• _The problem_
Could you tally the lines of the entries that carry the string "PySR"? Reply with the number and nothing more.

• _Supplied entries_
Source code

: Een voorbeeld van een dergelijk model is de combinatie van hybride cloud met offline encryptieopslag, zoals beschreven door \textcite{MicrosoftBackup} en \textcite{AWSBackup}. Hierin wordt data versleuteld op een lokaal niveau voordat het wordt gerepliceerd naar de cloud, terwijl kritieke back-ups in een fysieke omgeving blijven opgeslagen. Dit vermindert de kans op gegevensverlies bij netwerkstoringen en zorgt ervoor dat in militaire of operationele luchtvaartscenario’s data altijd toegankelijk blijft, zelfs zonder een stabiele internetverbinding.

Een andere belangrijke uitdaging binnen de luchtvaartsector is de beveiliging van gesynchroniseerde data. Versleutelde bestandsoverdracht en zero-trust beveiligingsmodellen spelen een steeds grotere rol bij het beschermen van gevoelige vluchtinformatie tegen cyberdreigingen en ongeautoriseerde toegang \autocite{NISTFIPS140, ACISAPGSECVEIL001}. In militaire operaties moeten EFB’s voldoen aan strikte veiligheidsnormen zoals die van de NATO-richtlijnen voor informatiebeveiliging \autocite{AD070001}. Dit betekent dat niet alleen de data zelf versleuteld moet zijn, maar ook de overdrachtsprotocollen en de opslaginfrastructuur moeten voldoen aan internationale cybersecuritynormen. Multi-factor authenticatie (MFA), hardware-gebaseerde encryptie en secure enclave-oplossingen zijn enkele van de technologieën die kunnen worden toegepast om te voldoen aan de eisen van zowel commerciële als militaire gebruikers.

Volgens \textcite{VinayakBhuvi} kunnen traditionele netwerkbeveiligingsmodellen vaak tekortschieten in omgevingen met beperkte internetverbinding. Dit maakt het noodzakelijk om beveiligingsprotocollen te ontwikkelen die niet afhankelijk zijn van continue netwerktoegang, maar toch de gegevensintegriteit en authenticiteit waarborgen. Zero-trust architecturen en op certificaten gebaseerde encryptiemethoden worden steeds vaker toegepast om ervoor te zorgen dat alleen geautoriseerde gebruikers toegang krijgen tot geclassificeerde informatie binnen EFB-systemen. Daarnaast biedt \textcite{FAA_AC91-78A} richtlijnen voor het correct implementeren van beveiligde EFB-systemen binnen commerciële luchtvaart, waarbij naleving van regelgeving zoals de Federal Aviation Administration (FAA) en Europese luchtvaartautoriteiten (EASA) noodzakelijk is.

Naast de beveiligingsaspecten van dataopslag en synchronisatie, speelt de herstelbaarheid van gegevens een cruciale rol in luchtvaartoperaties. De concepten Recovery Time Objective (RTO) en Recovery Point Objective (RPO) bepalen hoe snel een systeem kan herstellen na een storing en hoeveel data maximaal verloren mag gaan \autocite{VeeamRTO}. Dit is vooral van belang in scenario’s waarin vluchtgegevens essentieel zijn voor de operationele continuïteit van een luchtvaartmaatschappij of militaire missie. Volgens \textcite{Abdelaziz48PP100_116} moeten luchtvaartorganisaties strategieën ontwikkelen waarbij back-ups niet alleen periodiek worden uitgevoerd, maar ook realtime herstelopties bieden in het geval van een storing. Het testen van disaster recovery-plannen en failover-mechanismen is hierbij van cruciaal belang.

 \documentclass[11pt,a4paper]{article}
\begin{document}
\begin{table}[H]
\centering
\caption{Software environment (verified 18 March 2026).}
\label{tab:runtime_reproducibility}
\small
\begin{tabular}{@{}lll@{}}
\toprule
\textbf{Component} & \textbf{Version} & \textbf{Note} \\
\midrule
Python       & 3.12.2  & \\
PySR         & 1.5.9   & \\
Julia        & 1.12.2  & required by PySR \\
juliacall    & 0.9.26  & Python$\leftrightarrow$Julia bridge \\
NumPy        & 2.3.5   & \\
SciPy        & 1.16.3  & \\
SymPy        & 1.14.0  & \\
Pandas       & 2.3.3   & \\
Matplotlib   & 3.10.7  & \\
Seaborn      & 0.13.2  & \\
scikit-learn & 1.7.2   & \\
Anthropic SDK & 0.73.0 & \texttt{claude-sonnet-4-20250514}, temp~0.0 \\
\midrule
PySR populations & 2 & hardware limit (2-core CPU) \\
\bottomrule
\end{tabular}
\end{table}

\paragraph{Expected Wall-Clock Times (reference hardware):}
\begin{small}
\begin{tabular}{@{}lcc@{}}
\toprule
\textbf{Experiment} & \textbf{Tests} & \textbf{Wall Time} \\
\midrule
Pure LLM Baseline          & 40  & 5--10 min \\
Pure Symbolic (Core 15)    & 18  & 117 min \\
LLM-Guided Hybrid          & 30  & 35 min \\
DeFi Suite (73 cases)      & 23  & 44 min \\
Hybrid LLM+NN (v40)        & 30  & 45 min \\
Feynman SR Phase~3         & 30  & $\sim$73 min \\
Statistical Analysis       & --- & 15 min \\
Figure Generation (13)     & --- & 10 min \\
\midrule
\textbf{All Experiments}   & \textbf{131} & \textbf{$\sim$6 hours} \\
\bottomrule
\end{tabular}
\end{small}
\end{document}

• _Task answer_
3